17

I'm writing fairly low level code that must be highly optimized for speed. Every CPU cycle counts. Since the code is in Java I can't write as low level as in C for example, but I want to get everything out of the VM that I can.

I'm processing an array of bytes. There are two parts of my code that I'm primarily interested in at the moment. The first one is:

int key =  (data[i]     & 0xff)
        | ((data[i + 1] & 0xff) <<  8)
        | ((data[i + 2] & 0xff) << 16)
        | ((data[i + 3] & 0xff) << 24);

and the second one is:

key = (key << 15) | (key >>> 17);

Judging from the performance I'm guessing that these statements aren't optimized the way I expect. The second statement is basically a ROTL 15, key. The first statement loads 4 bytes into an int. The 0xff masks are there only to compensate for the added sign bits resulting from the implicit cast to int if the accessed byte happens to be negative.
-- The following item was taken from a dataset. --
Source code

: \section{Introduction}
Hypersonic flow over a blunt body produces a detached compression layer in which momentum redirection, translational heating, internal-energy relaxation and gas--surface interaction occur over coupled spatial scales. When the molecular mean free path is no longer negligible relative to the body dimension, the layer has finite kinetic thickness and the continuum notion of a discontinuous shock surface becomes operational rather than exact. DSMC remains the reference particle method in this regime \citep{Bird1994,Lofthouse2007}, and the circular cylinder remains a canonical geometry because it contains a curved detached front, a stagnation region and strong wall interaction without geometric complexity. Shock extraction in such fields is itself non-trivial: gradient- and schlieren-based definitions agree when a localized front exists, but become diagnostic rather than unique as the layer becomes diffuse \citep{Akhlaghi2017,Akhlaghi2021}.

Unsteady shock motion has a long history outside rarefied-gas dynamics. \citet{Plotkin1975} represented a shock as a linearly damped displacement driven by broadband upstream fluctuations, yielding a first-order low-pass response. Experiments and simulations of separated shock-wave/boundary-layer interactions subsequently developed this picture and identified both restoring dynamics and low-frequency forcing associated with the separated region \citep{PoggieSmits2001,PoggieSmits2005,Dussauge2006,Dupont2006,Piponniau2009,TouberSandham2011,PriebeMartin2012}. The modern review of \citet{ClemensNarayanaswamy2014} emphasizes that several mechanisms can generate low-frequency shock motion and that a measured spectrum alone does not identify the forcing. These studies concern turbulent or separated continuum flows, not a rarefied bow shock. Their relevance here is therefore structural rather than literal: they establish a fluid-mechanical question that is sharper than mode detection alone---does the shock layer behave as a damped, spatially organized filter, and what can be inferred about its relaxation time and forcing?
This should be easy to translate to efficient machine code, but to my surprise performance goes up if I remove the masks. (Which of course breaks my code, but I was interested to see what happens.)

What's going on here? Do the most common Java VMs optimize this code during JIT in the way one would expect a good C++ compiler to optimize the equivalent C++ code? Can I influence this process? Setting -XX:+AggressiveOpts seems to make no difference.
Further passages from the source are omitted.